The CSIRO 3D-Printed A Gorgeous Titanium Bike

Getting about on a bike has never been more popular in Australia, with a new resurgence of cyclists taking to two wheels for their morning commute or just for a bit of a lark. One designer from Melbourne, however, wanted something special in his two-wheeler, so he spent a year designing a titanium bike that was 3D printed by the CSIRO.

The bike is a 3D printed titanium frame with a carbon belt drive according to its designer, Sam Froud.

The bike was fully designed using CAD software and sent off to the only titanium 3D printer in the Southern Hemisphere, owned by the boffins at the CSIRO.

Sam said he’d rather get it done with the CSIRO than have the metalwork fabricated overseas, mostly because the local scientists can have the frame turned around in 10 days rather than a matter of months.

A titanium 3D printer works in a similar way to a normal 3D printer: it breaks a CAD file up into several thousand layers, but instead of using an extruder to build them one by one, it fires a high-powered electron beam at a bed of titanium powder to melt it into shape. Each layer is built using the same process of firing the laser at the titanium powder.

On top of printing the frame, the CSIRO have a special kind of rapid prototyping process which allowed Sam to see how the pieces would work before they were committed onto the design.

Why titanium? Mostly because it has the strength properties of steel with 40 per cent less weight.

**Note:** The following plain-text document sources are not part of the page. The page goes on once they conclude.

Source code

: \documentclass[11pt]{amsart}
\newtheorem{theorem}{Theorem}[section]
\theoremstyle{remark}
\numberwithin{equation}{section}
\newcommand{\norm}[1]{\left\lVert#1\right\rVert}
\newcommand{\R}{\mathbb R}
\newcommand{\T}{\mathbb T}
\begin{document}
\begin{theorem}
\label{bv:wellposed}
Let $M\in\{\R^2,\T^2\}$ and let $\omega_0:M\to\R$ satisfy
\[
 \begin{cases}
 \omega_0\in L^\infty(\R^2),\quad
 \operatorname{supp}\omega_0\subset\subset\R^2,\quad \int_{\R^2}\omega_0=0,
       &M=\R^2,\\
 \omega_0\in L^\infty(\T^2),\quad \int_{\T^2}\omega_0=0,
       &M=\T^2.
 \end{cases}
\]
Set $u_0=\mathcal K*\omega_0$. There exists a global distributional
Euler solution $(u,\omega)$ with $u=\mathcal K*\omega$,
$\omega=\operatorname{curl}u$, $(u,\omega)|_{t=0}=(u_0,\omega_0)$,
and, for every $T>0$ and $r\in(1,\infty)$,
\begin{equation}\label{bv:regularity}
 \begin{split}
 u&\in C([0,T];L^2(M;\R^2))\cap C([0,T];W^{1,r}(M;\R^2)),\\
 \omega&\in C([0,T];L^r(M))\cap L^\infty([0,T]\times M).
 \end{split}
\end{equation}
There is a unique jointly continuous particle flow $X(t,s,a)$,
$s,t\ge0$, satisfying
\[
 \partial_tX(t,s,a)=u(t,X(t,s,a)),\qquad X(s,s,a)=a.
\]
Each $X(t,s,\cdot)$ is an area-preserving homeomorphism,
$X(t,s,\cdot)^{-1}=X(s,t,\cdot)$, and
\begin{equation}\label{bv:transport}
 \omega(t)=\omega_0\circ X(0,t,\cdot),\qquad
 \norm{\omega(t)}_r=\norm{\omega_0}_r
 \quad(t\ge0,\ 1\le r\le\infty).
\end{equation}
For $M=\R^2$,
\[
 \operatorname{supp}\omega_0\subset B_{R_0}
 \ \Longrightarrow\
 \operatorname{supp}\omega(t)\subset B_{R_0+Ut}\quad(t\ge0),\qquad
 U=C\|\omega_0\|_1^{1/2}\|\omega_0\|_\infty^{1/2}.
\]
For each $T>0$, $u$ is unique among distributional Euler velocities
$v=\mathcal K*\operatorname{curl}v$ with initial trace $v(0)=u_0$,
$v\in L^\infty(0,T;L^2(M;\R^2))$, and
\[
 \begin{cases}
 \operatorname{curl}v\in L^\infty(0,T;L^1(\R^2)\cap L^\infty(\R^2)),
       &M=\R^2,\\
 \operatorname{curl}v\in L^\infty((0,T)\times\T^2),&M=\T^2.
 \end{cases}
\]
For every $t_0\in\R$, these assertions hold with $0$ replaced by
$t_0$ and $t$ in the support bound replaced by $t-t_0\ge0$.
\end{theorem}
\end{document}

When your legs are the only thing propelling you forward, you really don’t want extra weight to push around.

This is actually the second version of the bike, designed in tandem with Sam and a Perth company called Flying Machine.

For the second prototype, Sam used the CSIRO to print a few new parts including metallic components that connect join the tubular frame, and a set of 3D printed lugs.

He’s been working on it in a computer for a whole year without actually having ridden the finished product, and now it has finally come together. If you check out the video above, he certainly seems happy about it.

The CSIRO has told us that Flying Machine is now making more bikes built from the CSIRO’s 3D printed parts for other customers.